Restate each record below word for word, skipping images.
··· Dataset excerpts
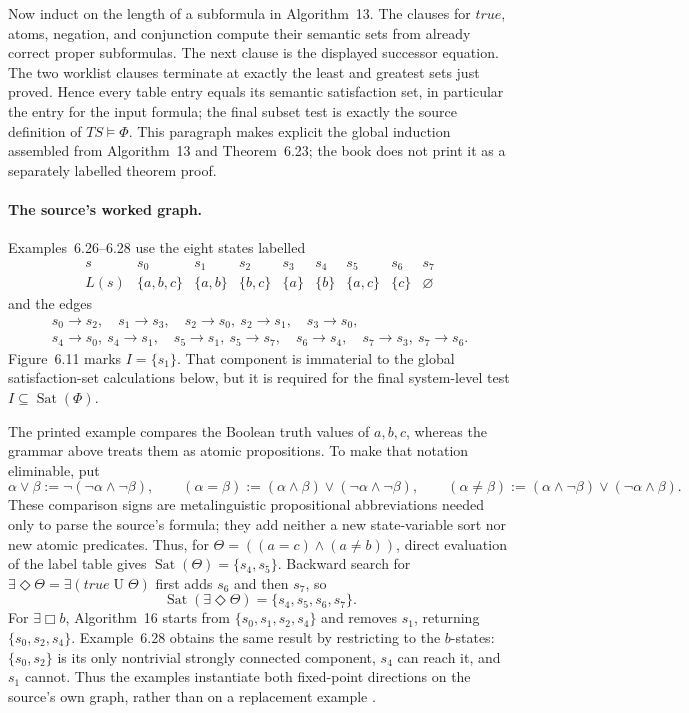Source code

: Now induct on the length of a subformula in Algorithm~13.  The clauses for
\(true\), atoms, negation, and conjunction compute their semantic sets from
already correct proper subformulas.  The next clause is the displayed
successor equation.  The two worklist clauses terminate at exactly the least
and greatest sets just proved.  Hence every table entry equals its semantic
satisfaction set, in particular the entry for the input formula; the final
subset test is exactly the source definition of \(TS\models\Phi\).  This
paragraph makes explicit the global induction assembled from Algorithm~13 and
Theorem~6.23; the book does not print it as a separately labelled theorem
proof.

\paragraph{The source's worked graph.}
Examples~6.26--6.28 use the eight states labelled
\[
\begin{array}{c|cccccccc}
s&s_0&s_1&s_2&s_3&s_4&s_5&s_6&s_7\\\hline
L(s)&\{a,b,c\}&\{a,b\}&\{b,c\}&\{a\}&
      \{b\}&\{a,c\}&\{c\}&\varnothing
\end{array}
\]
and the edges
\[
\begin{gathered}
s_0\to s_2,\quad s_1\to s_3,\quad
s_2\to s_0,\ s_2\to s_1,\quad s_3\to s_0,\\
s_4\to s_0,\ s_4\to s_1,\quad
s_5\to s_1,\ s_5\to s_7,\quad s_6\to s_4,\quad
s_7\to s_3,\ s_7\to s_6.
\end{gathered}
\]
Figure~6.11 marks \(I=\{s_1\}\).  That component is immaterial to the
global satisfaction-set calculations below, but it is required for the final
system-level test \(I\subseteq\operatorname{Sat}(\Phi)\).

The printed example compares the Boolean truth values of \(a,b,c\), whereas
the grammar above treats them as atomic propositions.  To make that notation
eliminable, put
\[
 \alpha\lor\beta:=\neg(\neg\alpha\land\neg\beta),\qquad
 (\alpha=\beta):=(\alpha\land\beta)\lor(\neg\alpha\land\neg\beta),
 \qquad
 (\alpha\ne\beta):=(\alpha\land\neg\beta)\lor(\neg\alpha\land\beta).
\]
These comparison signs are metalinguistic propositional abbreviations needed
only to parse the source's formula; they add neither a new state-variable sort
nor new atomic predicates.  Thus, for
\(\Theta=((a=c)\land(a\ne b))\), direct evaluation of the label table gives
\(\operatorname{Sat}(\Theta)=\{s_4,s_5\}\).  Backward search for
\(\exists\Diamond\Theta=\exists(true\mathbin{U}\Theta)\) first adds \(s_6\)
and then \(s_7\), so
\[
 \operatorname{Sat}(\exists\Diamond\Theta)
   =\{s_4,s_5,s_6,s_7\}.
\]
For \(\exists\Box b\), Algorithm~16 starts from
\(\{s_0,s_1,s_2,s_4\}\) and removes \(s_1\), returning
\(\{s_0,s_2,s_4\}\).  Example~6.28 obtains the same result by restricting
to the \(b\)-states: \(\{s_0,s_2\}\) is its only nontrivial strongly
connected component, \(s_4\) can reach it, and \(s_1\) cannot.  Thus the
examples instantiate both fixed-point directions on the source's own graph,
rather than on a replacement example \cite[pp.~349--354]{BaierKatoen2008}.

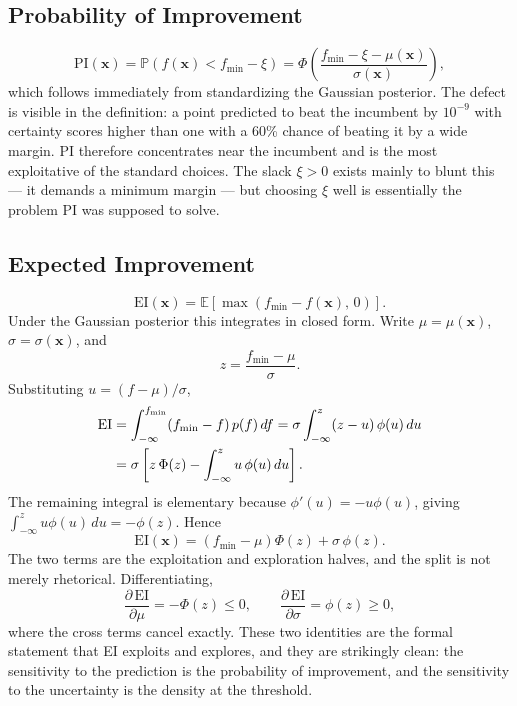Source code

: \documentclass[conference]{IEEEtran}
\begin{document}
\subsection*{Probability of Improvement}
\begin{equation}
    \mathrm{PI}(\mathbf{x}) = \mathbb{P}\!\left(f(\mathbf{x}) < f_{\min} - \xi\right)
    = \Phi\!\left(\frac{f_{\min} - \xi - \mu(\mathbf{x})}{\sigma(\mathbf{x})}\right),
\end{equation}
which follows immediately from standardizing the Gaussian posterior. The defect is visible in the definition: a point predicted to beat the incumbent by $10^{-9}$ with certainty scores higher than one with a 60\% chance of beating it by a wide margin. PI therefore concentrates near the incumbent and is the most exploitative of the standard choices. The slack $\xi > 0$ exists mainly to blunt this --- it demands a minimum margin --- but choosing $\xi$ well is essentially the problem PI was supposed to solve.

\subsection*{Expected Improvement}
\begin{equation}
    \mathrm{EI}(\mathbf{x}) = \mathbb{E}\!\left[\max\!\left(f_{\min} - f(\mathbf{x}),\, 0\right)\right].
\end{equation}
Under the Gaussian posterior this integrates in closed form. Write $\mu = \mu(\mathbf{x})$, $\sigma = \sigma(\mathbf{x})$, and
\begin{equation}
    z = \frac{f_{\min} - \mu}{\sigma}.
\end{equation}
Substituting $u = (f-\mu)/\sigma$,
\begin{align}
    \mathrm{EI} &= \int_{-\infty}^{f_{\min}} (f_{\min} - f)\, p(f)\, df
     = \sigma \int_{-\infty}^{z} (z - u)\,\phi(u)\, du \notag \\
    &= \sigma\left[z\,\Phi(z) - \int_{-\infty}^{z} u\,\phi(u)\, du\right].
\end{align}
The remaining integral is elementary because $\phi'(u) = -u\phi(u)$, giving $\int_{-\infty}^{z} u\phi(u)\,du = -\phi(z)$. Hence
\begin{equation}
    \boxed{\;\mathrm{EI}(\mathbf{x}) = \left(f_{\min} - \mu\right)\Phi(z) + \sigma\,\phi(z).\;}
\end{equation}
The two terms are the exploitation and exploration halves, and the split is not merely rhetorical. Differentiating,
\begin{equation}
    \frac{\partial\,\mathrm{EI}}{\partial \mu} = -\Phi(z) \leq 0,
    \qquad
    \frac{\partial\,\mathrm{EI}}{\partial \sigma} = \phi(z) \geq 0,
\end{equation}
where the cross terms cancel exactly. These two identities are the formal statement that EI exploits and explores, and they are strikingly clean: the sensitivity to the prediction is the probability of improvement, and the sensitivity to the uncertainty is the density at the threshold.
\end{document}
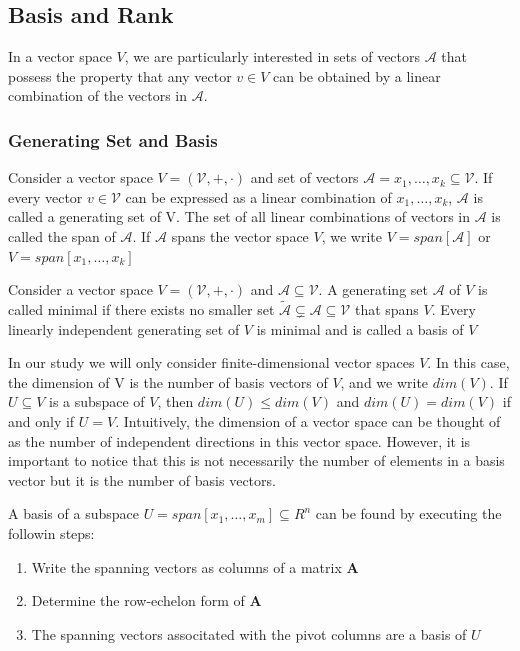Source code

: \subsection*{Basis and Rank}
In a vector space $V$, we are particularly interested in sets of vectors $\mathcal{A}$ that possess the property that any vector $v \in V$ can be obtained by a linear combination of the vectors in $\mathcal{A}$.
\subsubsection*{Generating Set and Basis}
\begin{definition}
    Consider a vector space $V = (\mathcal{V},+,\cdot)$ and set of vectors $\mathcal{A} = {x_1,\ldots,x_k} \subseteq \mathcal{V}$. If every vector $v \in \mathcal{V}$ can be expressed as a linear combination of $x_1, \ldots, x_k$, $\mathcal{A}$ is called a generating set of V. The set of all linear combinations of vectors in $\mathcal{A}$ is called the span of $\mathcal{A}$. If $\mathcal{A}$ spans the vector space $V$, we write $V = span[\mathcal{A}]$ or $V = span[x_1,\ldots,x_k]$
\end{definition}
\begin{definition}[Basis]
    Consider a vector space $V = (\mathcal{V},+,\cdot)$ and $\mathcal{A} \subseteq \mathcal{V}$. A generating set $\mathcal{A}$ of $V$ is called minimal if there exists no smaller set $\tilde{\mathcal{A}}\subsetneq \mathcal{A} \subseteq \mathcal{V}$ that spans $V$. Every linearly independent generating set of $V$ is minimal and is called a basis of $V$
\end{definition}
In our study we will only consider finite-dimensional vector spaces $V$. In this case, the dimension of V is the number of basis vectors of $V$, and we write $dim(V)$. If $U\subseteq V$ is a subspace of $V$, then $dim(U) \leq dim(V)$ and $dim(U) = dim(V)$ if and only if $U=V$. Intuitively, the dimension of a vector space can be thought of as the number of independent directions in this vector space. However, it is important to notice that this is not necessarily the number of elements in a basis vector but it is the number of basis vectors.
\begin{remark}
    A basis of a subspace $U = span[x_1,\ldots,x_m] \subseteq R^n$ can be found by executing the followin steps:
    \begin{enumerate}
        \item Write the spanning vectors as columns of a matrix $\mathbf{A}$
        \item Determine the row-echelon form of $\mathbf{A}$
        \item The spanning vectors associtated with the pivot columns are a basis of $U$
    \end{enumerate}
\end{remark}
······
## [Exercise solution]
Source code

: Now induct on the length of a subformula in Algorithm~13.  The clauses for
\(true\), atoms, negation, and conjunction compute their semantic sets from
already correct proper subformulas.  The next clause is the displayed
successor equation.  The two worklist clauses terminate at exactly the least
and greatest sets just proved.  Hence every table entry equals its semantic
satisfaction set, in particular the entry for the input formula; the final
subset test is exactly the source definition of \(TS\models\Phi\).  This
paragraph makes explicit the global induction assembled from Algorithm~13 and
Theorem~6.23; the book does not print it as a separately labelled theorem
proof.

\paragraph{The source's worked graph.}
Examples~6.26--6.28 use the eight states labelled
\[
\begin{array}{c|cccccccc}
s&s_0&s_1&s_2&s_3&s_4&s_5&s_6&s_7\\\hline
L(s)&\{a,b,c\}&\{a,b\}&\{b,c\}&\{a\}&
      \{b\}&\{a,c\}&\{c\}&\varnothing
\end{array}
\]
and the edges
\[
\begin{gathered}
s_0\to s_2,\quad s_1\to s_3,\quad
s_2\to s_0,\ s_2\to s_1,\quad s_3\to s_0,\\
s_4\to s_0,\ s_4\to s_1,\quad
s_5\to s_1,\ s_5\to s_7,\quad s_6\to s_4,\quad
s_7\to s_3,\ s_7\to s_6.
\end{gathered}
\]
Figure~6.11 marks \(I=\{s_1\}\).  That component is immaterial to the
global satisfaction-set calculations below, but it is required for the final
system-level test \(I\subseteq\operatorname{Sat}(\Phi)\).

The printed example compares the Boolean truth values of \(a,b,c\), whereas
the grammar above treats them as atomic propositions.  To make that notation
eliminable, put
\[
 \alpha\lor\beta:=\neg(\neg\alpha\land\neg\beta),\qquad
 (\alpha=\beta):=(\alpha\land\beta)\lor(\neg\alpha\land\neg\beta),
 \qquad
 (\alpha\ne\beta):=(\alpha\land\neg\beta)\lor(\neg\alpha\land\beta).
\]
These comparison signs are metalinguistic propositional abbreviations needed
only to parse the source's formula; they add neither a new state-variable sort
nor new atomic predicates.  Thus, for
\(\Theta=((a=c)\land(a\ne b))\), direct evaluation of the label table gives
\(\operatorname{Sat}(\Theta)=\{s_4,s_5\}\).  Backward search for
\(\exists\Diamond\Theta=\exists(true\mathbin{U}\Theta)\) first adds \(s_6\)
and then \(s_7\), so
\[
 \operatorname{Sat}(\exists\Diamond\Theta)
   =\{s_4,s_5,s_6,s_7\}.
\]
For \(\exists\Box b\), Algorithm~16 starts from
\(\{s_0,s_1,s_2,s_4\}\) and removes \(s_1\), returning
\(\{s_0,s_2,s_4\}\).  Example~6.28 obtains the same result by restricting
to the \(b\)-states: \(\{s_0,s_2\}\) is its only nontrivial strongly
connected component, \(s_4\) can reach it, and \(s_1\) cannot.  Thus the
examples instantiate both fixed-point directions on the source's own graph,
rather than on a replacement example \cite[pp.~349--354]{BaierKatoen2008}.

Source code

: \documentclass[conference]{IEEEtran}
\begin{document}
\subsection*{Probability of Improvement}
\begin{equation}
    \mathrm{PI}(\mathbf{x}) = \mathbb{P}\!\left(f(\mathbf{x}) < f_{\min} - \xi\right)
    = \Phi\!\left(\frac{f_{\min} - \xi - \mu(\mathbf{x})}{\sigma(\mathbf{x})}\right),
\end{equation}
which follows immediately from standardizing the Gaussian posterior. The defect is visible in the definition: a point predicted to beat the incumbent by $10^{-9}$ with certainty scores higher than one with a 60\% chance of beating it by a wide margin. PI therefore concentrates near the incumbent and is the most exploitative of the standard choices. The slack $\xi > 0$ exists mainly to blunt this --- it demands a minimum margin --- but choosing $\xi$ well is essentially the problem PI was supposed to solve.

\subsection*{Expected Improvement}
\begin{equation}
    \mathrm{EI}(\mathbf{x}) = \mathbb{E}\!\left[\max\!\left(f_{\min} - f(\mathbf{x}),\, 0\right)\right].
\end{equation}
Under the Gaussian posterior this integrates in closed form. Write $\mu = \mu(\mathbf{x})$, $\sigma = \sigma(\mathbf{x})$, and
\begin{equation}
    z = \frac{f_{\min} - \mu}{\sigma}.
\end{equation}
Substituting $u = (f-\mu)/\sigma$,
\begin{align}
    \mathrm{EI} &= \int_{-\infty}^{f_{\min}} (f_{\min} - f)\, p(f)\, df
     = \sigma \int_{-\infty}^{z} (z - u)\,\phi(u)\, du \notag \\
    &= \sigma\left[z\,\Phi(z) - \int_{-\infty}^{z} u\,\phi(u)\, du\right].
\end{align}
The remaining integral is elementary because $\phi'(u) = -u\phi(u)$, giving $\int_{-\infty}^{z} u\phi(u)\,du = -\phi(z)$. Hence
\begin{equation}
    \boxed{\;\mathrm{EI}(\mathbf{x}) = \left(f_{\min} - \mu\right)\Phi(z) + \sigma\,\phi(z).\;}
\end{equation}
The two terms are the exploitation and exploration halves, and the split is not merely rhetorical. Differentiating,
\begin{equation}
    \frac{\partial\,\mathrm{EI}}{\partial \mu} = -\Phi(z) \leq 0,
    \qquad
    \frac{\partial\,\mathrm{EI}}{\partial \sigma} = \phi(z) \geq 0,
\end{equation}
where the cross terms cancel exactly. These two identities are the formal statement that EI exploits and explores, and they are strikingly clean: the sensitivity to the prediction is the probability of improvement, and the sensitivity to the uncertainty is the density at the threshold.
\end{document}
Source code

: \subsection*{Basis and Rank}
In a vector space $V$, we are particularly interested in sets of vectors $\mathcal{A}$ that possess the property that any vector $v \in V$ can be obtained by a linear combination of the vectors in $\mathcal{A}$.
\subsubsection*{Generating Set and Basis}
\begin{definition}
    Consider a vector space $V = (\mathcal{V},+,\cdot)$ and set of vectors $\mathcal{A} = {x_1,\ldots,x_k} \subseteq \mathcal{V}$. If every vector $v \in \mathcal{V}$ can be expressed as a linear combination of $x_1, \ldots, x_k$, $\mathcal{A}$ is called a generating set of V. The set of all linear combinations of vectors in $\mathcal{A}$ is called the span of $\mathcal{A}$. If $\mathcal{A}$ spans the vector space $V$, we write $V = span[\mathcal{A}]$ or $V = span[x_1,\ldots,x_k]$
\end{definition}
\begin{definition}[Basis]
    Consider a vector space $V = (\mathcal{V},+,\cdot)$ and $\mathcal{A} \subseteq \mathcal{V}$. A generating set $\mathcal{A}$ of $V$ is called minimal if there exists no smaller set $\tilde{\mathcal{A}}\subsetneq \mathcal{A} \subseteq \mathcal{V}$ that spans $V$. Every linearly independent generating set of $V$ is minimal and is called a basis of $V$
\end{definition}
In our study we will only consider finite-dimensional vector spaces $V$. In this case, the dimension of V is the number of basis vectors of $V$, and we write $dim(V)$. If $U\subseteq V$ is a subspace of $V$, then $dim(U) \leq dim(V)$ and $dim(U) = dim(V)$ if and only if $U=V$. Intuitively, the dimension of a vector space can be thought of as the number of independent directions in this vector space. However, it is important to notice that this is not necessarily the number of elements in a basis vector but it is the number of basis vectors.
\begin{remark}
    A basis of a subspace $U = span[x_1,\ldots,x_m] \subseteq R^n$ can be found by executing the followin steps:
    \begin{enumerate}
        \item Write the spanning vectors as columns of a matrix $\mathbf{A}$
        \item Determine the row-echelon form of $\mathbf{A}$
        \item The spanning vectors associtated with the pivot columns are a basis of $U$
    \end{enumerate}
\end{remark}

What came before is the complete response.